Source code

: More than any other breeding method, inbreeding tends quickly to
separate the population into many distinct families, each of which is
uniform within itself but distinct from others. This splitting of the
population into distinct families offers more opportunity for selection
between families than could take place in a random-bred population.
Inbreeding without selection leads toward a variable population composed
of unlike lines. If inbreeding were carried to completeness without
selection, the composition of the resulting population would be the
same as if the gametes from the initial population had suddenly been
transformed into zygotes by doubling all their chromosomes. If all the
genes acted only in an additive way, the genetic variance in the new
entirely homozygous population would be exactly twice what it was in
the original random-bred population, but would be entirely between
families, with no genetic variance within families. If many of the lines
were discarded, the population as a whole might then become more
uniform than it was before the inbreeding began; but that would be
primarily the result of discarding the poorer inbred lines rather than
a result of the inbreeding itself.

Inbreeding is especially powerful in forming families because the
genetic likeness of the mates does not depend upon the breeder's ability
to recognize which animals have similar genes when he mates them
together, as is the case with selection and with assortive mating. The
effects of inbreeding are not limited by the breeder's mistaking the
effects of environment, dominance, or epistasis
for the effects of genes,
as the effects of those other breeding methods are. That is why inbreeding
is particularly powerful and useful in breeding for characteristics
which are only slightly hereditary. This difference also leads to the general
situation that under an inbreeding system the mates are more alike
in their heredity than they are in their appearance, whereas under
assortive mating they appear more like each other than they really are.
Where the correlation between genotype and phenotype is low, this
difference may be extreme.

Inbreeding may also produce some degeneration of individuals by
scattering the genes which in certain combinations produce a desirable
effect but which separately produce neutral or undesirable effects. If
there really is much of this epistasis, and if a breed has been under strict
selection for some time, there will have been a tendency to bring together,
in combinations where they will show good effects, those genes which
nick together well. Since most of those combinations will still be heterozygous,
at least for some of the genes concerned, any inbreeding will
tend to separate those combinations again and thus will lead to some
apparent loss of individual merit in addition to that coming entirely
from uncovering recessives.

▬▬▬▬▬▬▬▬▬▬

» **INSTRUCTIONS TO FOLLOW**: Write out word for word only the lines from the start of the entries down to the line with "which are only", please, including both ends.

» **TASK RESULT**:
Source code

: More than any other breeding method, inbreeding tends quickly to
separate the population into many distinct families, each of which is
uniform within itself but distinct from others. This splitting of the
population into distinct families offers more opportunity for selection
between families than could take place in a random-bred population.
Inbreeding without selection leads toward a variable population composed
of unlike lines. If inbreeding were carried to completeness without
selection, the composition of the resulting population would be the
same as if the gametes from the initial population had suddenly been
transformed into zygotes by doubling all their chromosomes. If all the
genes acted only in an additive way, the genetic variance in the new
entirely homozygous population would be exactly twice what it was in
the original random-bred population, but would be entirely between
families, with no genetic variance within families. If many of the lines
were discarded, the population as a whole might then become more
uniform than it was before the inbreeding began; but that would be
primarily the result of discarding the poorer inbred lines rather than
a result of the inbreeding itself.

Inbreeding is especially powerful in forming families because the
genetic likeness of the mates does not depend upon the breeder's ability
to recognize which animals have similar genes when he mates them
together, as is the case with selection and with assortive mating. The
effects of inbreeding are not limited by the breeder's mistaking the
effects of environment, dominance, or epistasis
for the effects of genes,
as the effects of those other breeding methods are. That is why inbreeding
is particularly powerful and useful in breeding for characteristics
which are only slightly hereditary. This difference also leads to the general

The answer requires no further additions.